Kate dempsey in the meadery
Photograph: Conor Mulhern

Thanks to all of you for your continued support.

We realised Ireland’s link to mead and became a hive of activity

Kate Dempsey and her husband, Denis, were inspired to open Kinsale Mead Co, Ireland’s first new meadery in 200 years, while standing on the Hill of Tara.

As origin stories go, it’s a good one for a business that brought a medieval staple back to life.

The couple were entertaining a visitor on a day out, only to discover they were standing in the imprint of a mighty mead hall where thousands gathered for royal celebrations that lasted days at a time. High kings indeed.

Dempsey, who is English, studied physics at Oxford and started out as an IT programmer. She worked in the Netherlands for a number of years, where she met Denis, a fellow technologist, who is from Cork.

They married in Kinsale in 1988 and moved to the US, where they worked for Intel, before coming back to work at its plant in Leixlip. She then left to work at AIG, the insurance giant, for three years before working full time in the home for eight years, raising the couple’s two children.

By 2007 she was ready to get back into the paid workforce, but the recession was just taking hold and she struggled to get back into IT.

Instead she became a technical writer for a biotech company, then a data analyst in reinsurance. Throughout all this time she wrote poetry and founded a collective, Poetry Divas, which performed all over the country.

In 2016 the couple were starting to think about what they might like to do next with their lives when they ended up on the Hill of Tara.

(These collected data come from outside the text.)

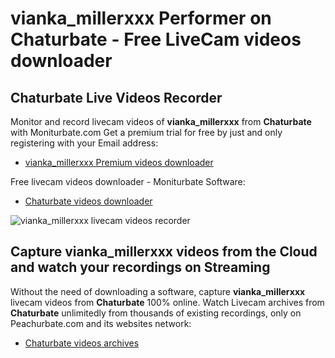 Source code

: # vianka_millerxxx Performer on Chaturbate - Free LiveCam videos downloader

## Chaturbate Live Videos Recorder

Monitor and record livecam videos of **vianka_millerxxx** from **Chaturbate** with Moniturbate.com
Get a premium trial for free by just and only registering with your Email address:
* [vianka_millerxxx Premium videos downloader](https://moniturbate.com/request-demo-licence-key.html)

Free livecam videos downloader - Moniturbate Software:
* [Chaturbate videos downloader](https://moniturbate.com/moniturbate-download-software.html)

![vianka_millerxxx livecam videos recorder](https://peachurnet.com/templates/moniturbate-software.png)


## Capture vianka_millerxxx videos from the Cloud and watch your recordings on Streaming

Without the need of downloading a software, capture **vianka_millerxxx** livecam videos from **Chaturbate** 100% online.
Watch Livecam archives from **Chaturbate** unlimitedly from thousands of existing recordings, only on Peachurbate.com and its websites network:
* [Chaturbate videos archives](https://peachurnet.com/) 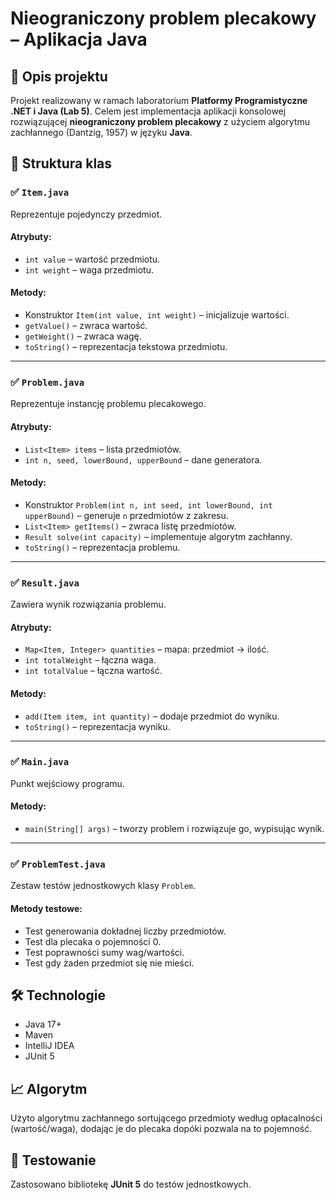 
# Nieograniczony problem plecakowy – Aplikacja Java

## 📌 Opis projektu
Projekt realizowany w ramach laboratorium **Platformy Programistyczne .NET i Java (Lab 5)**. Celem jest implementacja aplikacji konsolowej rozwiązującej **nieograniczony problem plecakowy** z użyciem algorytmu zachłannego (Dantzig, 1957) w języku **Java**.

## 📂 Struktura klas

### ✅ `Item.java`
Reprezentuje pojedynczy przedmiot.

#### Atrybuty:
- `int value` – wartość przedmiotu.
- `int weight` – waga przedmiotu.

#### Metody:
- Konstruktor `Item(int value, int weight)` – inicjalizuje wartości.
- `getValue()` – zwraca wartość.
- `getWeight()` – zwraca wagę.
- `toString()` – reprezentacja tekstowa przedmiotu.

---

### ✅ `Problem.java`
Reprezentuje instancję problemu plecakowego.

#### Atrybuty:
- `List<Item> items` – lista przedmiotów.
- `int n, seed, lowerBound, upperBound` – dane generatora.

#### Metody:
- Konstruktor `Problem(int n, int seed, int lowerBound, int upperBound)` – generuje `n` przedmiotów z zakresu.
- `List<Item> getItems()` – zwraca listę przedmiotów.
- `Result solve(int capacity)` – implementuje algorytm zachłanny.
- `toString()` – reprezentacja problemu.

---

### ✅ `Result.java`
Zawiera wynik rozwiązania problemu.

#### Atrybuty:
- `Map<Item, Integer> quantities` – mapa: przedmiot → ilość.
- `int totalWeight` – łączna waga.
- `int totalValue` – łączna wartość.

#### Metody:
- `add(Item item, int quantity)` – dodaje przedmiot do wyniku.
- `toString()` – reprezentacja wyniku.

---

### ✅ `Main.java`
Punkt wejściowy programu.

#### Metody:
- `main(String[] args)` – tworzy problem i rozwiązuje go, wypisując wynik.

---

### ✅ `ProblemTest.java`
Zestaw testów jednostkowych klasy `Problem`.

#### Metody testowe:
- Test generowania dokładnej liczby przedmiotów.
- Test dla plecaka o pojemności 0.
- Test poprawności sumy wag/wartości.
- Test gdy żaden przedmiot się nie mieści.

## 🛠️ Technologie
- Java 17+
- Maven
- IntelliJ IDEA
- JUnit 5

## 📈 Algorytm
Użyto algorytmu zachłannego sortującego przedmioty według opłacalności (wartość/waga), dodając je do plecaka dopóki pozwala na to pojemność.

## 🧪 Testowanie
Zastosowano bibliotekę **JUnit 5** do testów jednostkowych.
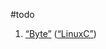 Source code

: #todo 






1. <span class="highlight" data-annotation="%7B%22attachmentURI%22%3A%22http%3A%2F%2Fzotero.org%2Fusers%2F9667514%2Fitems%2F4IHU78F5%22%2C%22annotationKey%22%3A%22EQ6KV3ME%22%2C%22color%22%3A%22%23ffd400%22%2C%22pageLabel%22%3A%2241%22%2C%22position%22%3A%7B%22pageIndex%22%3A40%2C%22rects%22%3A%5B%5B154%2C710.202%2C538%2C724.11%5D%2C%5B46%2C694.35%2C106.744%2C709.11%5D%5D%7D%2C%22citationItem%22%3A%7B%22uris%22%3A%5B%22http%3A%2F%2Fzotero.org%2Fusers%2F9667514%2Fitems%2FI2QD5IEX%22%5D%2C%22locator%22%3A%2241%22%7D%7D" ztype="zhighlight"><a href="zotero://open-pdf/library/items/4IHU78F5?page=41&#x26;annotation=EQ6KV3ME">“Byte”</a></span> <span class="citation" data-citation="%7B%22citationItems%22%3A%5B%7B%22uris%22%3A%5B%22http%3A%2F%2Fzotero.org%2Fusers%2F9667514%2Fitems%2FI2QD5IEX%22%5D%7D%5D%2C%22properties%22%3A%7B%7D%7D" ztype="zcitation">(<span class="citation-item"><a href="zotero://select/library/items/I2QD5IEX">“LinuxC”</a></span>)</span> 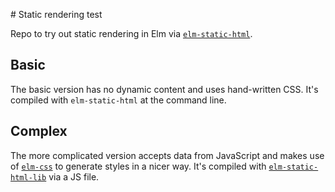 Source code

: # Static rendering test

Repo to try out static rendering in Elm via [`elm-static-html`](https://github.com/eeue56/elm-static-html).

## Basic

The basic version has no dynamic content and uses hand-written CSS. It's compiled with `elm-static-html` at the command line.

## Complex

The more complicated version accepts data from JavaScript and makes use of [`elm-css`](https://github.com/rtfeldman/elm-css/) to generate styles in a nicer way. It's compiled with [`elm-static-html-lib`](https://github.com/eeue56/elm-static-html-lib) via a JS file.
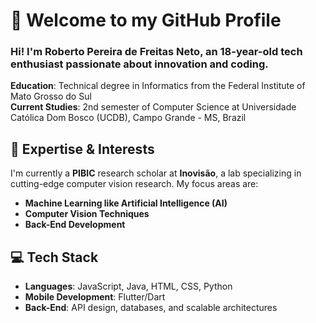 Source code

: 

# 👋 Welcome to my GitHub Profile

### Hi! I'm Roberto Pereira de Freitas Neto, an 18-year-old tech enthusiast passionate about innovation and coding.

**Education**: Technical degree in Informatics from the Federal Institute of Mato Grosso do Sul  
**Current Studies**: 2nd semester of Computer Science at Universidade Católica Dom Bosco (UCDB), Campo Grande - MS, Brazil

## 🧠 Expertise & Interests
I'm currently a **PIBIC** research scholar at **Inovisão**, a lab specializing in cutting-edge computer vision research. My focus areas are:

- **Machine Learning like Artificial Intelligence (AI)**
- **Computer Vision Techniques**
- **Back-End Development**

## 💻 Tech Stack
- **Languages**: JavaScript, Java, HTML, CSS, Python  
- **Mobile Development**: Flutter/Dart  
- **Back-End**: API design, databases, and scalable architectures

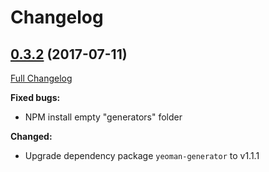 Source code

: # Changelog

## [0.3.2](https://github.com/akccakcctw/generator-pugass/tree/v0.3.2) (2017-07-11)
[Full Changelog](https://github.com/akccakcctw/generator-pugass/compare/v0.3.0...v0.3.2)

**Fixed bugs:**
+ NPM install empty "generators" folder

**Changed:**
+ Upgrade dependency package `yeoman-generator` to v1.1.1
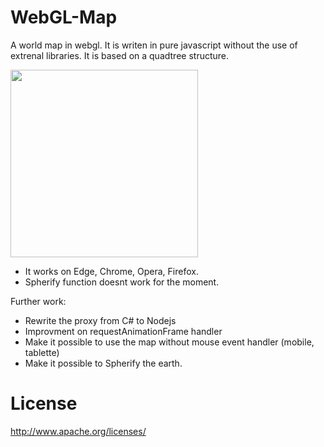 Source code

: # WebGL-Map
A world map in webgl. 
It is writen in pure javascript without the use of extrenal libraries.
It is based on a quadtree structure.


<img src="https://github.com/Frederoche/WebGL-Map/blob/master/World.PNG" width=300>

- It works on Edge, Chrome, Opera, Firefox.
- Spherify function doesnt work for the moment.

Further work:

- Rewrite the proxy from C# to Nodejs
- Improvment on requestAnimationFrame handler
- Make it possible to use the map without mouse event handler (mobile, tablette)
- Make it possible to Spherify the earth.

# License
 http://www.apache.org/licenses/
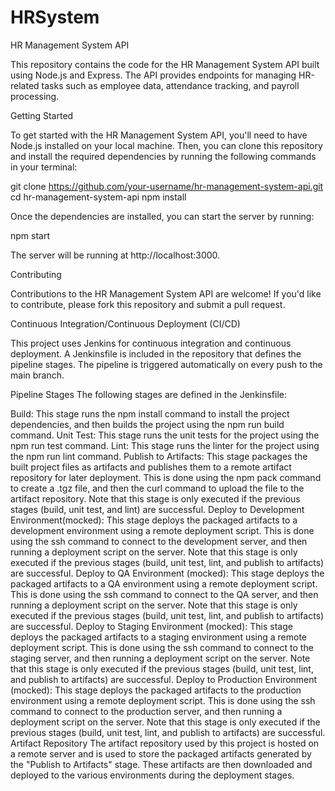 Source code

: # HRSystem

HR Management System API

This repository contains the code for the HR Management System API built using Node.js and Express. The API provides endpoints for managing HR-related tasks such as employee data, attendance tracking, and payroll processing.

Getting Started

To get started with the HR Management System API, you'll need to have Node.js installed on your local machine. Then, you can clone this repository and install the required dependencies by running the following commands in your terminal:

git clone https://github.com/your-username/hr-management-system-api.git
cd hr-management-system-api
npm install

Once the dependencies are installed, you can start the server by running:

npm start

The server will be running at http://localhost:3000.

Contributing

Contributions to the HR Management System API are welcome! If you'd like to contribute, please fork this repository and submit a pull request.

Continuous Integration/Continuous Deployment (CI/CD)

This project uses Jenkins for continuous integration and continuous deployment. A Jenkinsfile is included in the repository that defines the pipeline stages. The pipeline is triggered automatically on every push to the main branch.

Pipeline Stages
The following stages are defined in the Jenkinsfile:

Build: This stage runs the npm install command to install the project dependencies, and then builds the project using the npm run build command.
Unit Test: This stage runs the unit tests for the project using the npm run test command.
Lint: This stage runs the linter for the project using the npm run lint command.
Publish to Artifacts: This stage packages the built project files as artifacts and publishes them to a remote artifact repository for later deployment. This is done using the npm pack command to create a .tgz file, and then the curl command to upload the file to the artifact repository. Note that this stage is only executed if the previous stages (build, unit test, and lint) are successful.
Deploy to Development Environment(mocked): This stage deploys the packaged artifacts to a development environment using a remote deployment script. This is done using the ssh command to connect to the development server, and then running a deployment script on the server. Note that this stage is only executed if the previous stages (build, unit test, lint, and publish to artifacts) are successful.
Deploy to QA Environment (mocked): This stage deploys the packaged artifacts to a QA environment using a remote deployment script. This is done using the ssh command to connect to the QA server, and then running a deployment script on the server. Note that this stage is only executed if the previous stages (build, unit test, lint, and publish to artifacts) are successful.
Deploy to Staging Environment (mocked): This stage deploys the packaged artifacts to a staging environment using a remote deployment script. This is done using the ssh command to connect to the staging server, and then running a deployment script on the server. Note that this stage is only executed if the previous stages (build, unit test, lint, and publish to artifacts) are successful.
Deploy to Production Environment (mocked): This stage deploys the packaged artifacts to the production environment using a remote deployment script. This is done using the ssh command to connect to the production server, and then running a deployment script on the server. Note that this stage is only executed if the previous stages (build, unit test, lint, and publish to artifacts) are successful.
Artifact Repository
The artifact repository used by this project is hosted on a remote server and is used to store the packaged artifacts generated by the "Publish to Artifacts" stage. These artifacts are then downloaded and deployed to the various environments during the deployment stages.
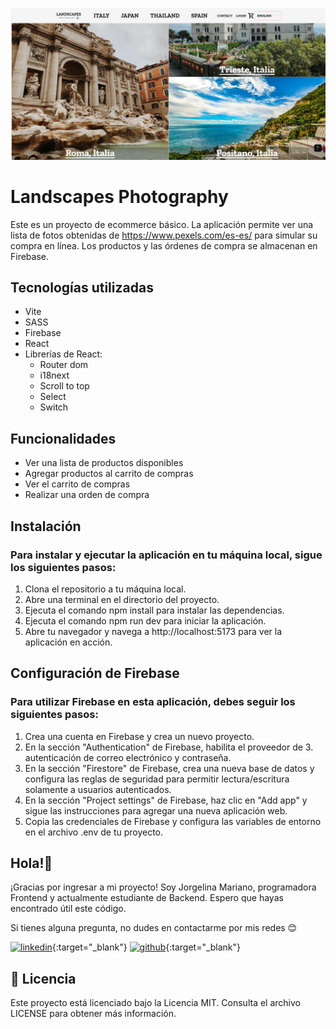 ![Imagen del proyecto](public/img/home1.png)

# Landscapes Photography
Este es un proyecto de ecommerce básico. La aplicación permite ver una lista de fotos obtenidas de https://www.pexels.com/es-es/ para simular su compra en línea. Los productos y las órdenes de compra se almacenan en Firebase.

## Tecnologías utilizadas

- Vite
- SASS
- Firebase
- React
- Librerías de React: 
  - Router dom
  - i18next
  - Scroll to top 
  - Select
  - Switch

## Funcionalidades
- Ver una lista de productos disponibles
- Agregar productos al carrito de compras
- Ver el carrito de compras
- Realizar una orden de compra

## Instalación

### Para instalar y ejecutar la aplicación en tu máquina local, sigue los siguientes pasos:

1. Clona el repositorio a tu máquina local.
2. Abre una terminal en el directorio del proyecto.
3. Ejecuta el comando npm install para instalar las dependencias.
4. Ejecuta el comando npm run dev para iniciar la aplicación.
5. Abre tu navegador y navega a http://localhost:5173 para ver la aplicación en acción.

## Configuración de Firebase

### Para utilizar Firebase en esta aplicación, debes seguir los siguientes pasos:

1. Crea una cuenta en Firebase y crea un nuevo proyecto.
2. En la sección "Authentication" de Firebase, habilita el proveedor de 3. autenticación de correo electrónico y contraseña.
4. En la sección "Firestore" de Firebase, crea una nueva base de datos y configura las reglas de seguridad para permitir lectura/escritura solamente a usuarios autenticados.
5. En la sección "Project settings" de Firebase, haz clic en "Add app" y sigue las instrucciones para agregar una nueva aplicación web.
6. Copia las credenciales de Firebase y configura las variables de entorno en el archivo .env de tu proyecto.

## Hola!👋

¡Gracias por ingresar a mi proyecto! Soy Jorgelina Mariano, programadora Frontend y actualmente estudiante de Backend. Espero que hayas encontrado útil este código.

Si tienes alguna pregunta, no dudes en contactarme por mis redes 😊 

[![linkedin](https://img.shields.io/static/v1?label=&message=linkedin&color=0e76a8&logo=linkedin&logoColor=white&style=for-the-badge)](https://www.linkedin.com/in/jorgelina-mariano/){:target="_blank"}
[![github](https://img.shields.io/static/v1?label=&message=github&color=171515&logo=github&logoColor=white&style=for-the-badge)](https://github.com/jormariano){:target="_blank"}

## 📄 Licencia
Este proyecto está licenciado bajo la Licencia MIT. Consulta el archivo LICENSE para obtener más información. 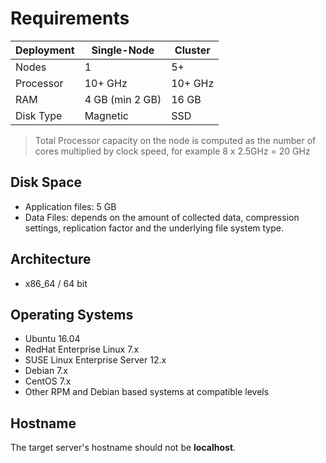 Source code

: # Requirements


| Deployment | Single-Node | Cluster |
| --- | --- | --- |
| Nodes | 1 | 5+ |
| Processor | 10+ GHz | 10+ GHz |
| RAM | 4 GB (min 2 GB) | 16 GB |
| Disk Type | Magnetic | SSD |

> Total Processor capacity on the node is computed as the number of cores multiplied by clock speed, for example 8 x 2.5GHz = 20 GHz

## Disk Space

- Application files: 5 GB
- Data Files: depends on the amount of collected data, compression settings, replication factor and the underlying file system type.

## Architecture

- x86_64 / 64 bit

## Operating Systems

-   Ubuntu 16.04
-   RedHat Enterprise Linux 7.x
-   SUSE Linux Enterprise Server 12.x
-   Debian 7.x
-   CentOS 7.x
-   Other RPM and Debian based systems at compatible levels

## Hostname

The target server's hostname should not be **localhost**.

The idea hit like a thunderbolt. “We were there in July 2016 and by August we had registered the business.”

Kate and denis read sunday times interview

The couple had enjoyed mead in the US but discovered none was being made commercially in Ireland. They began visiting meaderies in Europe and the US, “asking nerdy questions about things like sanitation and floor drains, all the sexy stuff”.

While Dempsey trained as a certified mead judge, her husband signed up for a mead-making course at University of California, Davis. All the while they perfected their craft, making mead in their kitchen.

Mead is made from “good honey”, water and sugar in a process similar to winemaking. It’s not sweet but similar to an off-dry wine, like a riesling, and is served in a stemless wine glass. At 12 per cent ABV, the drink is like wine in alcohol content too.

The couple found a premises in Kinsale, chosen for the town’s foodie reputation, and took advantage of Revenue’s start-up relief for entrepreneurs scheme that let them reclaim their PAYE tax from the previous six years.

An Alaskan mead maker, whom they met on their study tours, offered to come over to help them get started. They also took part in SuperValu’s Food Academy programme, which guided them through all the requirements they needed for retail.

Being with a network of fellow foodie entrepreneurs also provided moral support. “I remember telling people I was leaving my paid job to do this; they said, ‘You’re very brave.’ I hadn’t felt nervous until then,” she says.

The couple got their first order from the Celtic Whiskey Shop before going on to sell through supermarkets, gift stores, off-licences and restaurants, as well as online.

Today the business employs four full-time and three part-time staff. The tours are one of her favourite parts of the job. “I love doing the tours. Everybody is on holiday and in a good mood.”

What tickles her most, however, is how all the experience picked up along her varied career path has poured into mead-making, such as the writing skills now applied to the website and labels, while performing poetry to large audiences has made her comfortable speaking in public.

“It’s amazing how all the specialisms from your past lives help with your current one,” she says. As with mead-making and the Hill of Tara, the past inspires the present.